Sanders responded that while he knew the satellite could not perch over a ground target (as Weston had written), and that it could not track missiles in flight, he believed that it could be quickly reprogrammed and could communicate continuously with its control center.

He elaborated: “The link between RADARSAT 2 and [Theatre Missile Defense] is [Ground Moving Target Indicator]. NATO has conducted TMD exercises using RADARSAT.” This is an intriguing and plausible concept if the purpose is to locate enemy mobile short-range missile batteries, and strike them before they can launch. It is an entirely legal activity never covered by the ABM treaty and one that dozens of countries are interested in—but it is not part of a national missile defense system (the “Bush plan” as Weston calls it).

In his separate reply, Workman explained (June 8) why he thought the communications link was continuous: “Documentation published in 2001 states that RADARSAT can provide an uninterrupted stream of Earth-observation data from space used for such applications as detecting and monitoring ships on the ocean.” When confronted with Simard’s reply, he responded: “My information is from a Canadian shareowner magazine that uses the words uninterrupted data acquisition. Granted the authors are freelance writers, and not scientists.” Upon further discussion, he accepted Simard’s information, and concluded: “Thanks for sharing your insights. I've deleted the misleading statements.”

Do such ravings such as Weston’s threaten any harm? Quite possibly. Anything that diminishes the clarity of the world’s appreciation for space assets such as Radarsat, or raises distrust (even active hostility) among significant portions of the population, might result in damages ranging from less-than-optimum exploitation of its capabilities all the way to active measures to interfere in those operations.

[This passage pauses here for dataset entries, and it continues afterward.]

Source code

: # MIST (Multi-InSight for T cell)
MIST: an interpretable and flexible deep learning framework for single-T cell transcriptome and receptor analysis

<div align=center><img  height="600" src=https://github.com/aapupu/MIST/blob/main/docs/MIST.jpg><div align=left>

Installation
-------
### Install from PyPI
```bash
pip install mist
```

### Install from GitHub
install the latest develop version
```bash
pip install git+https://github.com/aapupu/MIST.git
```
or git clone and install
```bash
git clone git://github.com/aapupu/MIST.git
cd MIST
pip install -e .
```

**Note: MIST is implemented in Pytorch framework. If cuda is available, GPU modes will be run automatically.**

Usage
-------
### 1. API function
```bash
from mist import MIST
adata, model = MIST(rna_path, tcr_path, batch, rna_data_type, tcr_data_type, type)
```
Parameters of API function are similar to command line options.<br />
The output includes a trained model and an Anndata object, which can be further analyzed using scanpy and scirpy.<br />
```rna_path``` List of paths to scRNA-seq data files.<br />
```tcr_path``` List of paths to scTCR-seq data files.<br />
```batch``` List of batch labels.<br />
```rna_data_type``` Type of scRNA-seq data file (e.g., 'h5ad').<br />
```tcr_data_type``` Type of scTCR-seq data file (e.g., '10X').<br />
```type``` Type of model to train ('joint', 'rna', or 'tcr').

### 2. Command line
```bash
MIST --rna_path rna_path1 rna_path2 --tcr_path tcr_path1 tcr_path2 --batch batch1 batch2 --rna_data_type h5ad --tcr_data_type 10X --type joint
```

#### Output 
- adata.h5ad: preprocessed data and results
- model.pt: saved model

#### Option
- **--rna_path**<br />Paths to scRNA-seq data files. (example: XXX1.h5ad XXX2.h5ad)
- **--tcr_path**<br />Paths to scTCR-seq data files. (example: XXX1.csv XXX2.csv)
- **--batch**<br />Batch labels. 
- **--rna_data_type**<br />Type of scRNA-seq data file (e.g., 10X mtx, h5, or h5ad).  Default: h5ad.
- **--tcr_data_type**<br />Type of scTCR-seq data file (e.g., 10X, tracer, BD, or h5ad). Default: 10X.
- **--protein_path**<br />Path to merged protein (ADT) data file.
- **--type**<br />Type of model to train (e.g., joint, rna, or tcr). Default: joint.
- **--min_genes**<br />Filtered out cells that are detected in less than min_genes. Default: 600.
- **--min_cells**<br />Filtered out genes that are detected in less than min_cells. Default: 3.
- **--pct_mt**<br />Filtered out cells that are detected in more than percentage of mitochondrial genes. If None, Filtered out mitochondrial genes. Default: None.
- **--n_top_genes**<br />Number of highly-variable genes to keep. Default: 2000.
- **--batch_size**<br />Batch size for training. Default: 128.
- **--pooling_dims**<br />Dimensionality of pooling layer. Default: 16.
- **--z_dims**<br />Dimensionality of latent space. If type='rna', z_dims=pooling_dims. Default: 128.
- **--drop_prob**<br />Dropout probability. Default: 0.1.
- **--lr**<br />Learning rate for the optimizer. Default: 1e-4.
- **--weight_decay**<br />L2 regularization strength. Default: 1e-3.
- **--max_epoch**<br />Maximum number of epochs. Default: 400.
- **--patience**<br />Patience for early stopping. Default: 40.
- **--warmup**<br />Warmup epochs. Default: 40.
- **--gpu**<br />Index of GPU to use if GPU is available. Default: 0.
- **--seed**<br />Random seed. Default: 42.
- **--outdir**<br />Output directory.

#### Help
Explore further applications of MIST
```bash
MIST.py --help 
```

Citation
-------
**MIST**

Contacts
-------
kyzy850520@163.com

In November 2005, as Radarsat-1 was marking its tenth anniversary in space, the soon-to-retire head of the Canadian Space Agency Marc Garneau (Canada’s first astronaut) issued a celebratory statement: “Canadians can be proud. RADARSAT is more than just a satellite—it is a humanitarian service that Canada provides to its communities… and to the world. It is Canada’s ‘eye in the sky’ that monitors our land and seas, helps us manage our natural resources and assists those in need when disasters strike.” This is a tool that shouldn’t be messed around with by poisoning the atmosphere surrounding its abilities and purpose.